The Strop: Stropping your blade smoothes the rough edges off your blade and sets the edge in perfect alignment. A finely stropped edge is what gives straight razors their superior shave.

The most common strop is the hanging strop. Hanging strops consist of two parts: one canvas strip and one leather strip. Just like with your razor, buying a quality strop counts for something.. Cheaper models use coarse canvas and leather that will eventually dull the blade and reduce its lifespan.

 

Shaving: Always Have a Plan

Most men have a specific way they approach their shave; starting on the left or the right, against or with the grain. When it comes to straight razor shaving you have a little less flexibility when it comes to approach, so here’s the generally accepted methodology.

  • Always hold the blade at roughly a 30-degree angle to your skin.

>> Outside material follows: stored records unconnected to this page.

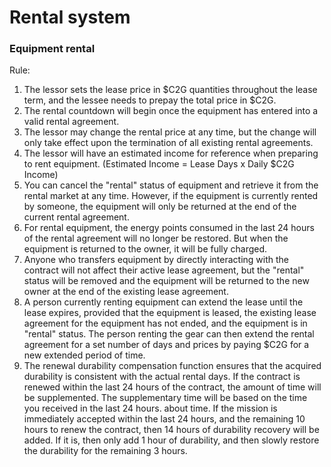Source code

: # Rental system

### Equipment rental

Rule:

1. The lessor sets the lease price in $C2G quantities throughout the lease term, and the lessee needs to prepay the total price in $C2G.
2. The rental countdown will begin once the equipment has entered into a valid rental agreement.
3. The lessor may change the rental price at any time, but the change will only take effect upon the termination of all existing rental agreements.
4. The lessor will have an estimated income for reference when preparing to rent equipment. (Estimated Income = Lease Days x Daily $C2G Income)
5. You can cancel the "rental" status of equipment and retrieve it from the rental market at any time. However, if the equipment is currently rented by someone, the equipment will only be returned at the end of the current rental agreement.
6. For rental equipment, the energy points consumed in the last 24 hours of the rental agreement will no longer be restored. But when the equipment is returned to the owner, it will be fully charged.
7. Anyone who transfers equipment by directly interacting with the contract will not affect their active lease agreement, but the "rental" status will be removed and the equipment will be returned to the new owner at the end of the existing lease agreement.
8. A person currently renting equipment can extend the lease until the lease expires, provided that the equipment is leased, the existing lease agreement for the equipment has not ended, and the equipment is in "rental" status. The person renting the gear can then extend the rental agreement for a set number of days and prices by paying $C2G for a new extended period of time.
9. The renewal durability compensation function ensures that the acquired durability is consistent with the actual rental days. If the contract is renewed within the last 24 hours of the contract, the amount of time will be supplemented. The supplementary time will be based on the time you received in the last 24 hours. about time. If the mission is immediately accepted within the last 24 hours, and the remaining 10 hours to renew the contract, then 14 hours of durability recovery will be added. If it is, then only add 1 hour of durability, and then slowly restore the durability for the remaining 3 hours.

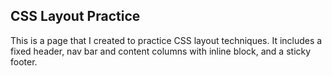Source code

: ## CSS Layout Practice

This is a page that I created to practice CSS layout techniques.
It includes a fixed header, nav bar and content columns with inline block, and a sticky footer.

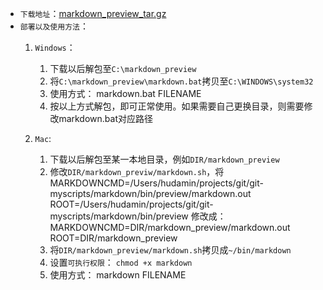 * `下载地址`：<a href="/docs/hudamin/markdown/download/markdown_preview.tar.gz">markdown_preview_tar.gz</a>
* `部署以及使用方法`：
    1. `Windows`：
        1. 下载以后解包至`C:\markdown_preview`
        2. 将`C:\markdown_preview\markdown.bat`拷贝至`C:\WINDOWS\system32`
        3. 使用方式：
                markdown.bat FILENAME 
        4. 按以上方式解包，即可正常使用。如果需要自己更换目录，则需要修改markdown.bat对应路径

    2. `Mac`:
        1. 下载以后解包至某一本地目录，例如`DIR/markdown_preview` 
        2. 修改`DIR/markdown_previw/markdown.sh`，将
                MARKDOWNCMD=/Users/hudamin/projects/git/git-myscripts/markdown/bin/preview/markdown.out
                ROOT=/Users/hudamin/projects/git/git-myscripts/markdown/bin/preview
            修改成：
                MARKDOWNCMD=DIR/markdown_preview/markdown.out
                ROOT=DIR/markdown_preview
        3. 将`DIR/markdown_preview/markdown.sh`拷贝成`~/bin/markdown`
        4. 设置`可执行权限`： `chmod +x markdown`
        5. 使用方式：
                markdown FILENAME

Any more you risk cutting yourself. Any less and you won’t get at the hairs.
  • Starting with the left or right cheek, pull your skin taught with your opposing hand over your head. This will help to raise the hairs and give a more even surface for the blade to run over.
  • Always start by shaving with the grain, and only start straight razor shaving against the grain once you feel you’ve mastered the skill.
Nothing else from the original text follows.